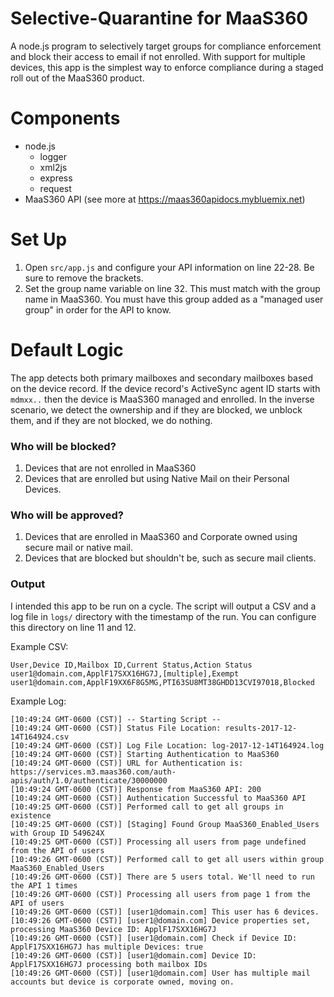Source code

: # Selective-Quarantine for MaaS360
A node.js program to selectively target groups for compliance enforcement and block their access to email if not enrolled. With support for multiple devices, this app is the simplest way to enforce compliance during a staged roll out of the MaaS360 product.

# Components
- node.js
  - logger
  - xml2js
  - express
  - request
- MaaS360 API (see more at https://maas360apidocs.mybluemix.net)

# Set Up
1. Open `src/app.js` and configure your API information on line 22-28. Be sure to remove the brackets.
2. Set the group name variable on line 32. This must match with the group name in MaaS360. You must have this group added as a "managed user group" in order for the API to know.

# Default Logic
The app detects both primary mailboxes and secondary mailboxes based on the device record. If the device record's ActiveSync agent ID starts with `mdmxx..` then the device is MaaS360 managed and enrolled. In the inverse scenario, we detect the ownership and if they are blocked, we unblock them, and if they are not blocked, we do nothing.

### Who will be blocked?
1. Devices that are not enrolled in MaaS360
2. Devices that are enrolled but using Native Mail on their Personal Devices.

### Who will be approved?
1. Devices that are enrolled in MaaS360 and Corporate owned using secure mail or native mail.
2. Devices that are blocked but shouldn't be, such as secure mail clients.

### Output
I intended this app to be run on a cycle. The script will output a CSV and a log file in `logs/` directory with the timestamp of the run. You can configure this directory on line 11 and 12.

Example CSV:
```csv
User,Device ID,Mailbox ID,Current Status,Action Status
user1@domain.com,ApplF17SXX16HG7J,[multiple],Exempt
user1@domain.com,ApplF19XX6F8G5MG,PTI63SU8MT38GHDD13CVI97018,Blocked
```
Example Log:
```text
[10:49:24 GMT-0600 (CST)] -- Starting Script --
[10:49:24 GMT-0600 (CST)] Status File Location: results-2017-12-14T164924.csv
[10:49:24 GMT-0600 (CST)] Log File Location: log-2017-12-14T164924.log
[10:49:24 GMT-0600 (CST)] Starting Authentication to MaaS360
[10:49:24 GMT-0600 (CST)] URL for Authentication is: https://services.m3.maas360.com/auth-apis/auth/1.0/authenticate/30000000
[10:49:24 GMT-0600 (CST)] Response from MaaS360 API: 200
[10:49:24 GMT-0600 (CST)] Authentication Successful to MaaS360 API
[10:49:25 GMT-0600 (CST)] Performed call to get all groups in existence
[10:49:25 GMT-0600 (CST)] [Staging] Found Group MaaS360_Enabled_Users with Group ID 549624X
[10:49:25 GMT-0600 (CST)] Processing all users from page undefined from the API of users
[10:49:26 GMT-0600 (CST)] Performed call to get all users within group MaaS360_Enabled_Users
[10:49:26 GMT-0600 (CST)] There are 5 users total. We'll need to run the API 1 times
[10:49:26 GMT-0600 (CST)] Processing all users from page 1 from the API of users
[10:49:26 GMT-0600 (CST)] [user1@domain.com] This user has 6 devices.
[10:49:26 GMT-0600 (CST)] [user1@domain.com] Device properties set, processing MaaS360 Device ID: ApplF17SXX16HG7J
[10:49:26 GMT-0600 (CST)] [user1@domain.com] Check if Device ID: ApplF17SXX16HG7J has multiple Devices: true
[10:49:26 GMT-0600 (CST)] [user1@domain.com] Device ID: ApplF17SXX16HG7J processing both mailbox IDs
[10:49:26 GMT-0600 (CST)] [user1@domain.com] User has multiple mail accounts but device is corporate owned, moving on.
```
···
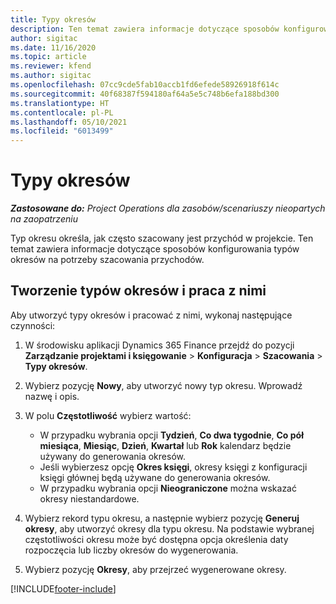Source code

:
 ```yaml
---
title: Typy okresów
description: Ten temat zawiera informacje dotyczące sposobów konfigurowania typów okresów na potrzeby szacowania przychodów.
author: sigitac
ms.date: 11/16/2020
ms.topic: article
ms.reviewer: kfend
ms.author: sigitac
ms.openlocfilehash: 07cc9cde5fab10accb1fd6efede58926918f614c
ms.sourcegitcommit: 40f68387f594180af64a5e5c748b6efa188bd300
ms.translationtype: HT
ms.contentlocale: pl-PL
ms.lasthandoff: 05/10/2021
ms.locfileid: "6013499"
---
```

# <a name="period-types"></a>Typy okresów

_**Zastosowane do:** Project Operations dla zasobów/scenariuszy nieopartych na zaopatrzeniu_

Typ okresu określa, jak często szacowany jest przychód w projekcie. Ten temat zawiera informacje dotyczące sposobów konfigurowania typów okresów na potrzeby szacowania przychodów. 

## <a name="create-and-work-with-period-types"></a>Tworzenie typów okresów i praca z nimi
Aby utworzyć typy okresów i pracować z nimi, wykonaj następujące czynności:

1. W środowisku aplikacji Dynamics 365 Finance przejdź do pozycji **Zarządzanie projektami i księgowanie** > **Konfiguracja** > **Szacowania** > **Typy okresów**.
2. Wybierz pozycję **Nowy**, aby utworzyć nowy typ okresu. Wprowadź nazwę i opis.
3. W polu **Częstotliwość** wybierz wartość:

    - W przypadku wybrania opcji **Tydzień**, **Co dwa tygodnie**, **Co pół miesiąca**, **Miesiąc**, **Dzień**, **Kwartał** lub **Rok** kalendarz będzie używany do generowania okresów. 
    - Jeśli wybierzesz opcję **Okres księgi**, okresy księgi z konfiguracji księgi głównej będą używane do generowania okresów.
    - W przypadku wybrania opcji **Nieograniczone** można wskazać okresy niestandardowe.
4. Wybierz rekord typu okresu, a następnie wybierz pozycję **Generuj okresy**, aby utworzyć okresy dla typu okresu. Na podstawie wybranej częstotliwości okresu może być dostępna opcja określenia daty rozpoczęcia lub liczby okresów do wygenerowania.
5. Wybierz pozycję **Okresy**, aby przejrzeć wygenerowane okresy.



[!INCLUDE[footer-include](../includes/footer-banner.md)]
···
**Work task:**
Copy out each line of the data where the string "temat" appears.

**Reply:**
description: Ten temat zawiera informacje dotyczące sposobów konfigurowania typów okresów na potrzeby szacowania przychodów.
Typ okresu określa, jak często szacowany jest przychód w projekcie. Ten temat zawiera informacje dotyczące sposobów konfigurowania typów okresów na potrzeby szacowania przychodów. 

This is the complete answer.